UTF16-to-UTF8 conversion
Hi,
maybe someone of you is using the following UTF16-to-.UTF8 conversion;
http://www.codeproject.com/KB/string/utfConvert.aspx
It`s not working properly:
CStringA test ("html");
userHTML = UTF8toUTF16((CStringA)test.GetString());
After that I will get something like "userHTML = "html=EF=B7=BD=EF=B7=BD=
=EA=AE=AB=EA=AE=AB=EA=AE=AB=EA=AE=AB=EF=BB=AE=EF=BB=AE" " with
a length of 12 and not 4....
-> here is the function:
static CStringW UTF8toUTF16(const CStringA& utf8)
{
LPWSTR pszUtf16 = NULL;
CStringW utf16("");
if (utf8.IsEmpty())
return utf16; //empty imput string
size_t nLen8 = utf8.GetLength();
size_t nLen16 = 0;
if ((nLen16 = MultiByteToWideChar (CP_UTF8, 0, utf8, nLen8, NULL,
0)) == 0)
return utf16; //conversion error!
pszUtf16 = new wchar_t[nLen16];
if (pszUtf16)
{
wmemset (pszUtf16, 0x00, nLen16);
//here is the error located:
MultiByteToWideChar (CP_UTF8, 0, utf8, nLen8, pszUtf16, nLen16);
utf16 = CStringW(pszUtf16);
}
//the length will be 12 instead of 4!!!! (for the CStringA "html")

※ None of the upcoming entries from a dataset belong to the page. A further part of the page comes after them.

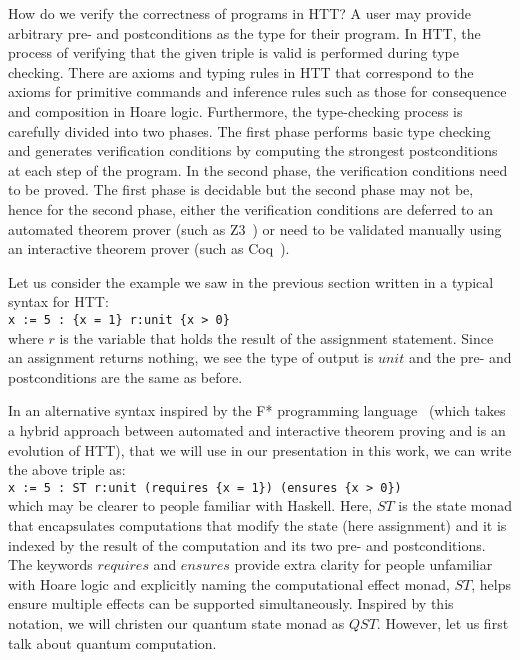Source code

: \documentclass[adraft,creativecommons]{eptcs}
\theoremstyle{definition}
\theoremstyle{remark}
\begin{document}
How do we verify the correctness of programs in HTT? A user may provide arbitrary pre- and postconditions as the type for their program. In HTT, the process of verifying that the given triple is valid is performed during type checking. There are axioms and typing rules in HTT that correspond to the axioms for primitive commands and inference rules such as those for consequence and composition in Hoare logic. Furthermore, the type-checking process is carefully divided into two phases. The first phase performs basic type checking and generates verification conditions by computing the strongest postconditions at each step of the program. In the second phase, the verification conditions need to be proved. The first phase is decidable but the second phase may not be, hence for the second phase, either the verification conditions are deferred to an automated theorem prover (such as Z3~\parencite{z32008}) or need to be validated manually using an interactive theorem prover (such as Coq~\parencite{coq2020}).

Let us consider the example we saw in the previous section written in a typical syntax for HTT:\medskip\\
\indent\indent\lstinline[language=QHaskell]!x := 5 : {x = 1} r:unit {x > 0}!
\medskip\\where $r$ is the variable that holds the result of the assignment statement. Since an assignment returns nothing, we see the type of output is $unit$ and the pre- and postconditions are the same as before.

In an alternative syntax inspired by the F* programming language~\parencite{fstar} (which takes a hybrid approach between automated and interactive theorem proving and is an evolution of HTT), that we will use in our presentation in this work, we can write the above triple as:\medskip\\
\indent\indent\lstinline[language=QHaskell]!x := 5 : ST r:unit (requires {x = 1}) (ensures {x > 0})!
\medskip\\which may be clearer to people familiar with Haskell. Here, $ST$ is the state monad that encapsulates computations that modify the state (here assignment) and it is indexed by the result of the computation and its two pre- and postconditions. The keywords $requires$ and $ensures$ provide extra clarity for people unfamiliar with Hoare logic and explicitly naming the computational effect monad, $ST$, helps ensure multiple effects can be supported simultaneously. Inspired by this notation, we will christen our quantum state monad as $QST$. However, let us first talk about quantum computation.
\end{document}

UINT length = utf16.GetLength();
delete [] pszUtf16;
return utf16; //utf16 encoded string
}
If I use
MultiByteToWideChar (CP_UTF8, 0, utf8, nLen8, pszUtf16, (nLen16 -1));
instead of
MultiByteToWideChar (CP_UTF8, 0, utf8, nLen8, pszUtf16, nLen16);
and the CStringA test is a CString including a space at the end ("html
"); - the code is working as expected.
Maybe someone could give me a small explanation why the code is not
working with ("html")....
best regards
Hans